The question is, what does this mean politically, if anything?

To a political base fully committed to the President, it will not move the needle. Supporters of the President will say this is “baked in”.

But research from the University of Maryland published earlier this year reveals that once voters have the facts about the President’s gilded upbringing, both Republicans and Democrats score him lower on empathy and business competence. Of particular interest is that the drop in scores is more pronounced among Republicans sampled. When informed of the President’s biography, Republicans’ perception of the President’s empathy dropped by ten points. Their perception of his business competence dropped by nine.

Considering that business competence was the sole credential in his bid for the Presidency, it is likely that the raft of Democratic presidential candidates will use the new information to educate the electorate on the Trump reality versus the Trump myth.

And the rhetorical case to make to voters will be this: Who among you can manipulate your income so that you don’t pay federal income taxes for decades?  

The revelations about the President’s true wealth, and how he obtained it, may also play into his promises to have a transparent administration, to clean up Washington, DC, and to create a level playing field for the “forgotten” men and women.

Despite an ethics pledge to voters, the administration has continued the revolving door between government and industry, a feature of all prior administrations, including the Obama administration.

Pro Publica reports that at least eighteen former Trump administration officials are registered lobbyists, including former Secretary of the Interior Ryan Zinke. Fifteen more work in jobs that closely resemble lobbying.
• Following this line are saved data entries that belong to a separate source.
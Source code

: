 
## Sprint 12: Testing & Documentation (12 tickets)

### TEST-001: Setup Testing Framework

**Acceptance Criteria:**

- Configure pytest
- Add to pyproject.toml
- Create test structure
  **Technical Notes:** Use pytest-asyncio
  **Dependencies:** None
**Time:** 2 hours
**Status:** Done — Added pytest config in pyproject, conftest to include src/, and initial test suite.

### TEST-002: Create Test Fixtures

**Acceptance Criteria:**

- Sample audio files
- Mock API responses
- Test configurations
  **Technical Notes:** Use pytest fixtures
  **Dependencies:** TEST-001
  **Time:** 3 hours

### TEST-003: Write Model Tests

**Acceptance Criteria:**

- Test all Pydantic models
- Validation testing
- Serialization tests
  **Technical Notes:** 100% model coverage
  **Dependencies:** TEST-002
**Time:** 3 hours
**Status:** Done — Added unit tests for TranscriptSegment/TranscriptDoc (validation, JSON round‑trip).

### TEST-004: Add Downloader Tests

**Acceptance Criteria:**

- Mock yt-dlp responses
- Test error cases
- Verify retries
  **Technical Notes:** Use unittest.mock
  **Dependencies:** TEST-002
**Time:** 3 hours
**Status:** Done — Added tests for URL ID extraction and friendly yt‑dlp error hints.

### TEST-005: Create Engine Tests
As for transparency, the Sunlight Foundation, a nonprofit group that tracks government transparency, suggested that this administration’s first one hundred days was the least transparent since tracking began.

And just this week, the White House has claimed executive privilege over the redacted portions of the Mueller report. Aside from it being entirely unclear how executive privilege – designed to protect advice given to the president extends to information contained in an investigative report – this is not the position of an administration committed to openness.

It’s clear that Democrats are going to force a reckoning in 2020 on the President’s financial history and the ethics of his administration: Is the President draining the swamp, or is he part of it?